▶ **Work to be completed**
Look for "arroz" in the records and copy every line that has it.

▶ **Supplied data**
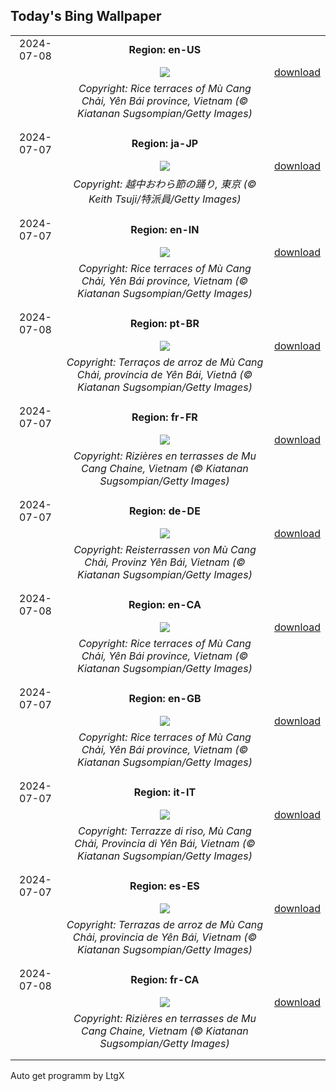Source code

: ## Today's Bing Wallpaper
|      |      |      |
| :----: | :----: | :----: |
|2024-07-08|**Region: en-US**||
||![](https://www.bing.com/th?id=OHR.YenBaiTerraces_EN-US4542290370_UHD.jpg&pid=hp&w=1152&h=648&rs=1&c=4)| [download](https://www.bing.com/th?id=OHR.YenBaiTerraces_EN-US4542290370_UHD.jpg)|
||*Copyright: Rice terraces of Mù Cang Chải, Yên Bái province, Vietnam (© Kiatanan Sugsompian/Getty Images)*
||
|||
|2024-07-07|**Region: ja-JP**||
||![](https://www.bing.com/th?id=OHR.Tanabata2024_JA-JP1586960009_UHD.jpg&pid=hp&w=1152&h=648&rs=1&c=4)| [download](https://www.bing.com/th?id=OHR.Tanabata2024_JA-JP1586960009_UHD.jpg)|
||*Copyright: 越中おわら節の踊り, 東京 (© Keith Tsuji/特派員/Getty Images)*
||
|||
|2024-07-07|**Region: en-IN**||
||![](https://www.bing.com/th?id=OHR.YenBaiTerraces_EN-IN9423003053_UHD.jpg&pid=hp&w=1152&h=648&rs=1&c=4)| [download](https://www.bing.com/th?id=OHR.YenBaiTerraces_EN-IN9423003053_UHD.jpg)|
||*Copyright: Rice terraces of Mù Cang Chải, Yên Bái province, Vietnam (© Kiatanan Sugsompian/Getty Images)*
||
|||
|2024-07-08|**Region: pt-BR**||
||![](https://www.bing.com/th?id=OHR.YenBaiTerraces_PT-BR8757811796_UHD.jpg&pid=hp&w=1152&h=648&rs=1&c=4)| [download](https://www.bing.com/th?id=OHR.YenBaiTerraces_PT-BR8757811796_UHD.jpg)|
||*Copyright: Terraços de arroz de Mù Cang Chải, província de Yên Bái, Vietnã (© Kiatanan Sugsompian/Getty Images)*
||
|||
|2024-07-07|**Region: fr-FR**||
||![](https://www.bing.com/th?id=OHR.YenBaiTerraces_FR-FR9073206235_UHD.jpg&pid=hp&w=1152&h=648&rs=1&c=4)| [download](https://www.bing.com/th?id=OHR.YenBaiTerraces_FR-FR9073206235_UHD.jpg)|
||*Copyright: Rizières en terrasses de Mu Cang Chaine, Vietnam (© Kiatanan Sugsompian/Getty Images)*
||
|||
|2024-07-07|**Region: de-DE**||
||![](https://www.bing.com/th?id=OHR.YenBaiTerraces_DE-DE2818118269_UHD.jpg&pid=hp&w=1152&h=648&rs=1&c=4)| [download](https://www.bing.com/th?id=OHR.YenBaiTerraces_DE-DE2818118269_UHD.jpg)|
||*Copyright: Reisterrassen von Mù Cang Chải, Provinz Yên Bái, Vietnam (© Kiatanan Sugsompian/Getty Images)*
||
|||
|2024-07-08|**Region: en-CA**||
||![](https://www.bing.com/th?id=OHR.YenBaiTerraces_EN-CA2341347163_UHD.jpg&pid=hp&w=1152&h=648&rs=1&c=4)| [download](https://www.bing.com/th?id=OHR.YenBaiTerraces_EN-CA2341347163_UHD.jpg)|
||*Copyright: Rice terraces of Mù Cang Chải, Yên Bái province, Vietnam (© Kiatanan Sugsompian/Getty Images)*
||
|||
|2024-07-07|**Region: en-GB**||
||![](https://www.bing.com/th?id=OHR.YenBaiTerraces_EN-GB7013329996_UHD.jpg&pid=hp&w=1152&h=648&rs=1&c=4)| [download](https://www.bing.com/th?id=OHR.YenBaiTerraces_EN-GB7013329996_UHD.jpg)|
||*Copyright: Rice terraces of Mù Cang Chải, Yên Bái province, Vietnam (© Kiatanan Sugsompian/Getty Images)*
||
|||
|2024-07-07|**Region: it-IT**||
||![](https://www.bing.com/th?id=OHR.YenBaiTerraces_IT-IT5762432409_UHD.jpg&pid=hp&w=1152&h=648&rs=1&c=4)| [download](https://www.bing.com/th?id=OHR.YenBaiTerraces_IT-IT5762432409_UHD.jpg)|
||*Copyright: Terrazze di riso, Mù Cang Chải, Provincia di Yên Bái, Vietnam (© Kiatanan Sugsompian/Getty Images)*
||
|||
|2024-07-07|**Region: es-ES**||
||![](https://www.bing.com/th?id=OHR.YenBaiTerraces_ES-ES1614645936_UHD.jpg&pid=hp&w=1152&h=648&rs=1&c=4)| [download](https://www.bing.com/th?id=OHR.YenBaiTerraces_ES-ES1614645936_UHD.jpg)|
||*Copyright: Terrazas de arroz de Mù Cang Chải, provincia de Yên Bái, Vietnam (© Kiatanan Sugsompian/Getty Images)*
||
|||
|2024-07-08|**Region: fr-CA**||
||![](https://www.bing.com/th?id=OHR.YenBaiTerraces_FR-CA7153800396_UHD.jpg&pid=hp&w=1152&h=648&rs=1&c=4)| [download](https://www.bing.com/th?id=OHR.YenBaiTerraces_FR-CA7153800396_UHD.jpg)|
||*Copyright: Rizières en terrasses de Mu Cang Chaine, Vietnam (© Kiatanan Sugsompian/Getty Images)*
||
|||

Auto get programm by LtgX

▶ **Answer box**
||*Copyright: Terraços de arroz de Mù Cang Chải, província de Yên Bái, Vietnã (© Kiatanan Sugsompian/Getty Images)*
||*Copyright: Terrazas de arroz de Mù Cang Chải, provincia de Yên Bái, Vietnam (© Kiatanan Sugsompian/Getty Images)*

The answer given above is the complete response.